Ontario Labour Relations Board
[1985] OLRB Rep. February 323
2019-84-M Renfrew County and District Board of Health, Applicant, v. Ontario Nurses' Association, Local 49, Respondent
BEFORE: R. O. MacDowell, Vice-Chairman, and Board Members F. W. Murray and W. F. Rutherford.
APPEARANCES: Gordon J. Weir and Norman Lemke for the applicant; Marion M. Perrin, Dorothy Fulford and Heather Ball for the respondent.
DECISION OF THE BOARD; February 7, 1985
Decision
1This is a proceeding purportedly launched pursuant to section 106 of the Labour Relations Act. The facts are not in dispute.
2On February 15, 1971, the Renfrew County Health Unit entered into an agreement recognizing the Nurses' Association, Renfrew County Health Unit as the exclusive bargaining agent for all registered and graduate nurses employed by the employer, save and except employees whose duties are of a supervisory nature. Over the years, both the health unit and the employee association underwent a change of name and form. By letter dated September 23, 1974, the Renfrew County and District Health Unit confirmed that it recognized the Ontario Nurses' Association as a successor union acquiring all of the rights, privileges, and duties under the Labour Relations Act of the former Local Nurses' Association. Subsequently, the parties continued to bargain collectively, signing a series of collective agreements in their present names. The most recent collective agreement was executed on July 26, 1984, and contains a recognition clause framed as follows:
The Employer recognizes the Association as the exclusive bargaining agent for all registered and graduate nurses employed by the Employer, save and except employees whose duties are of a supervisory nature.
Home Care Co-ordinators hired after July 16, 1984, who are registered or graduate nurses, will be members of the bargaining unit.
[emphasis added]
3The underlined portion of the above-noted recognition clause is new. Formerly, there had never been any mention of home care co-ordinators. Accordingly, if they are registered or graduate nurses, the terms of the collective agreement indicate that they should be included in the bargaining unit.
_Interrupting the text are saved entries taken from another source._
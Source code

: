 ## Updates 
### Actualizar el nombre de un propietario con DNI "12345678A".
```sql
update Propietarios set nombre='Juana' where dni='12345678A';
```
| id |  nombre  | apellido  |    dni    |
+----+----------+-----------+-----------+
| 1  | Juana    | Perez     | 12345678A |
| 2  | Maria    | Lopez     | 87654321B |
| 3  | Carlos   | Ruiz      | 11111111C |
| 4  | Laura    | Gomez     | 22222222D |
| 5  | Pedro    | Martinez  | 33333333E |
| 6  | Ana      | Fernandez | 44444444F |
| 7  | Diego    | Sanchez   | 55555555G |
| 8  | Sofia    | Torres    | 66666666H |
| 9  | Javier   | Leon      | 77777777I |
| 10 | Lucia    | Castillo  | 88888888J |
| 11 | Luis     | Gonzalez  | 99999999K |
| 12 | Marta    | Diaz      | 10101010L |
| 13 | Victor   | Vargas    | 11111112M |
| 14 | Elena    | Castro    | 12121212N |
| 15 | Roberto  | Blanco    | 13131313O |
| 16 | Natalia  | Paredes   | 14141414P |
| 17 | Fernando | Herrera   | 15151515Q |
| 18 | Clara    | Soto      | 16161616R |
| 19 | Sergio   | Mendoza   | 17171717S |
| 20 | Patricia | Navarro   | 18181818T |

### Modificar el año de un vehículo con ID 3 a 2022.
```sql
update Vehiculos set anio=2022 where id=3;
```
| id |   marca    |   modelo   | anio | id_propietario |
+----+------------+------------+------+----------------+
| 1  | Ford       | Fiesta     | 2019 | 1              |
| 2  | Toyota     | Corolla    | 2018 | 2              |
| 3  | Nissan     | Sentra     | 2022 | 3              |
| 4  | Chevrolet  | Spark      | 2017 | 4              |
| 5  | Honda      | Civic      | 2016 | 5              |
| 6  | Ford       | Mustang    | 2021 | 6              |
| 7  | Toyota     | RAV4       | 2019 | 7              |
4But that was not the parties' practice. Apparently, the position of "home care co-ordinator" has existed for several years, but they have never been considered to be part of the bargaining unit — even though the terms of the collective agreement suggest the contrary. During the current round of bargaining, the parties decided to address that issue. The Association could have insisted on a strict application of the terms of the agreement. The employer might have been able to argue some form of estoppel. Either assertion would have precipitated an arbitration proceeding. Instead, the bargaining parties decided on the compromise set out above, which essentially maintains the status quo for existing employees, but provides that any new employees will fall within the bargaining unit.
5There is nothing unusual about what the parties have done. They have, through negotiations, altered the scope of the bargaining unit to exclude certain individuals who, by its terms (but not the parties' practice) would be included. The union was content to narrow the scope of the agreement to reflect the scope of its actual application. But the union was not prepared to compromise further. When the agreement was concluded in July, 1984, the parties were content with their bargain. The employer concedes that both parties were bargaining in good faith in an effort to resolve this as well as the other matters in dispute between them. Yet the thrust of this application is to re-open the settlement, and set aside or vary the collective agreement.
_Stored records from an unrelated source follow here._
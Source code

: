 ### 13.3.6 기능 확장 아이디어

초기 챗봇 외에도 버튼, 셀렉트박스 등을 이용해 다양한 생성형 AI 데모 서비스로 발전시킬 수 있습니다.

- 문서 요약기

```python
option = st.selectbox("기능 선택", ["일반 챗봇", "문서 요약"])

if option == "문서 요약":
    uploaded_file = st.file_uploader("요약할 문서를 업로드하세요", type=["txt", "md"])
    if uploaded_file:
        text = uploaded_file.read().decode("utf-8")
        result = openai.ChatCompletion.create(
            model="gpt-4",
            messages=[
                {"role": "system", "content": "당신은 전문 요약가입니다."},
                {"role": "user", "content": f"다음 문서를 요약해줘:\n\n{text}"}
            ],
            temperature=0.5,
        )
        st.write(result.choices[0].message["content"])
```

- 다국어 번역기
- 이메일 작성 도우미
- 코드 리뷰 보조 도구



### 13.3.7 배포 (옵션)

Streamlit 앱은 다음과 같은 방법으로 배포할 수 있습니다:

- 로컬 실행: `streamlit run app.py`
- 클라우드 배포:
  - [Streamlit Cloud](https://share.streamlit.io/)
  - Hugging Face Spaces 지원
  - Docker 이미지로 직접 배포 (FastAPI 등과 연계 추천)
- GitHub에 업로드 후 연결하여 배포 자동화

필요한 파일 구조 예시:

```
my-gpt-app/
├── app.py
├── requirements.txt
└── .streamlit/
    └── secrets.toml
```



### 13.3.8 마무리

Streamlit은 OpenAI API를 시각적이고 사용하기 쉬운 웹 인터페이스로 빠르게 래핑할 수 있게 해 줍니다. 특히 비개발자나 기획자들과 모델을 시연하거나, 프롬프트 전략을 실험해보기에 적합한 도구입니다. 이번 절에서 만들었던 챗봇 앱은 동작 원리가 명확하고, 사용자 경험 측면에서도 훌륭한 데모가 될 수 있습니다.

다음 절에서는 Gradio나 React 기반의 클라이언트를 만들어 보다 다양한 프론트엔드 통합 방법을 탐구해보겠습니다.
6We are satisfied that there is nothing in the circumstances of this case which would trigger section 106 of the Labour Relations Act. The employer concedes that the home care co-ordinators are "employees" under the Labour Relations Act. They do not exercise "managerial functions" within the meaning of section l(3)(b). Accordingly, there is no basis for the application of section 106(2) of the Act. Nor is there anything for the Board to reconsider under section 106(1). Bargaining rights were not initially based on any decision or order of this Board; and even if there had been a certificate issued, such basis for bargaining rights has long since been superceded by subsequent collective agreements. While a Board certificate creates an "initial licence" and obligation to bargain, once a collective agreement is signed the certificate is "spent" (see the remarks of Laskin, C.J.C. in Beverge Dispensers and Culinary Workers' Union, Local 835 et al. v. Terra Nova Motor Inn Ltd., 74 CLLC ¶ 14,253. There is no basis for interfering with what appears to be a sensible settlement arrived at by both parties acting in good faith.